Are sorted columns in Cassandra using just one set of nodes? (one set = repeat factor) - cassandra

Using older versions of Cassandra, we were expected to create our own sorted rows using a special row of columns, because columns are saved sorted in Cassandra.
Is Cassandra 3.0 with CQL using the same concept when you create a PRIMARY KEY?
Say, for example, that I create a table like so:
CREATE TABLE my_table (
created_on timestamp,
...,
PRIMARY KEY (created_on)
);
Then I add various entries like so:
INSERT INTO my_table (created_on, ...) VALUES (1, ...);
...
INSERT INTO my_table (created_on, ...) VALUES (9, ...);
How does Cassandra manage the sort on the PRIMARY KEY? Will that happens on all nodes, or only one set (what I call a set is the number of replicates, so if you have a cluster of 100 nodes with a replication factor of 4, would the primary key appear on 100 nodes, 25, or just 4? With older versions, it would only be on 4 nodes.)

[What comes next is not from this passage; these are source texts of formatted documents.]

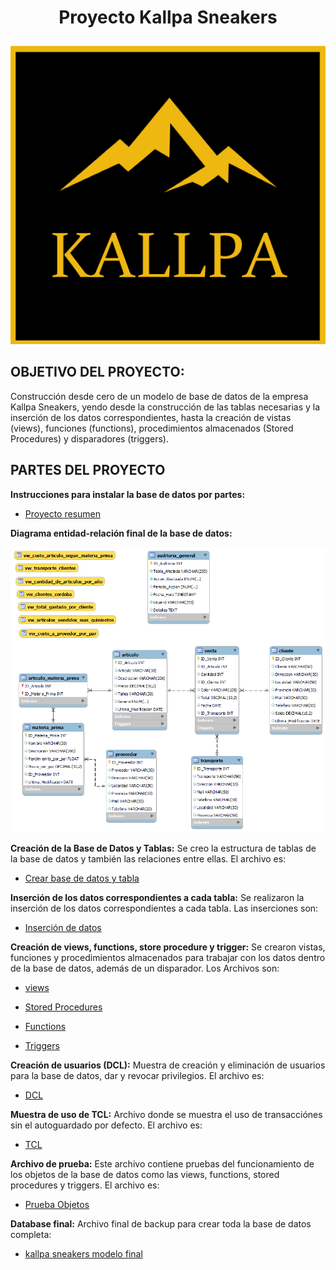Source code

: # <p align="center">**Proyecto Kallpa Sneakers**</p>

<p align="center">
  <img src="/Recursos/Kallpa logo.png" alt="Kallpa">
</p>


## OBJETIVO DEL PROYECTO: 

Construcción desde cero de un modelo de base de datos de la empresa Kallpa Sneakers, yendo desde la construcción de las tablas necesarias y la inserción de los datos correspondientes, hasta la creación de vistas (views), funciones (functions), procedimientos almacenados (Stored Procedures) y disparadores (triggers).

## PARTES DEL PROYECTO


**Instrucciones para instalar la base de datos por partes:**

+ [Proyecto resumen](/Instalación.txt)

**Diagrama entidad-relación final de la base de datos:**

<p align="center">
  <img src="/Recursos/Diagrama Entidad-relacion.png" alt="KPI" width="1000">
</p>

**Creación de la Base de Datos y Tablas:** Se creo la estructura de tablas de la base de datos y también las relaciones entre ellas. El archivo es:

+ [Crear base de datos y tabla](/Carpeta%20Objetos/1%20-%20creación%20esquema%20y%20tablas.sql)

**Inserción de los datos correspondientes a cada tabla:** Se realizaron la inserción de los datos correspondientes a cada tabla. Las inserciones son:

+ [Inserción de datos](/Carpeta%20Objetos/2%20-%20inserción%20datos.sql)


**Creación de views, functions, store procedure y trigger:** Se crearon vistas, funciones y procedimientos almacenados para trabajar con los datos dentro de la base de datos, además de un disparador. Los Archivos son: 

+ [views](/Carpeta%20Objetos/3%20-%20Vistas.sql)

+ [Stored Procedures](/Carpeta%20Objetos/5%20-%20Procedimientos%20almacenados.sql)

+ [Functions](/Carpeta%20Objetos/4%20-%20Funciones.sql)

+ [Triggers](/Carpeta%20Objetos/6%20-%20Disparadores.sql)

**Creación de usuarios (DCL):** Muestra de creación y eliminación de usuarios para la base de datos, dar y revocar privilegios. El archivo es:

+ [DCL](/Carpeta%20Objetos/7%20-%20DCL.sql)

**Muestra de uso de TCL:** Archivo donde se muestra el uso de transacciónes sin el autoguardado por defecto. El archivo es:

+ [TCL](/Carpeta%20Objetos/8%20-%20TCL.sql)


**Archivo de prueba:** Este archivo contiene pruebas del funcionamiento de los objetos de la base de datos como las views, functions, stored procedures y triggers. El archivo es:

+ [Prueba Objetos](/Carpeta%20Objetos/9%20-%20Pruebas%20de%20los%20objetos.sql)

**Database final:** Archivo final de backup para crear toda la base de datos completa:

+ [kallpa sneakers modelo final](/Carpeta%20Objetos/10%20-%20kallpa%20sneakers%20-%20backup.sql)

In your case the primary key is the partition key, which used to be the row key. Which means the data your are inserting will be present on 4 out of 100 nodes if the replication factor is set to 4.
In CQL you can add more columns to the primary key, which are called clustering keys. When querying C* with CQL the result set might contain more than one row for a partition key. Those rows are logical and are stored in the partition of which they share the partition key (but vary in their clustering key values). The data in those logical rows is replicated as the partition is.
Have a look at the example for possible primary keys in the official documentation of the CREATE TABLE statement.
EDIT (row sorting):
C* keeps the partitions of a table in the order of their partition key values' hash code. The ordering is therefor not straight forward and results for range queries by partition key values are not what you would expect them to be. But as partitions are in fact ordered you still can do server side pagination with the help of the token function.
That said, you could employ the ByteOrderedPartitioner to achieve lexical ordering of your partitions. But it is very easy to create hotspots with that partitioner and it is generally discouraged to use it.
The rows of a given partition are ordered by the actual values of their clustering keys. Range queries on those behave as you'd expect them to.

Related

How does Cassandra Partitioning actually work?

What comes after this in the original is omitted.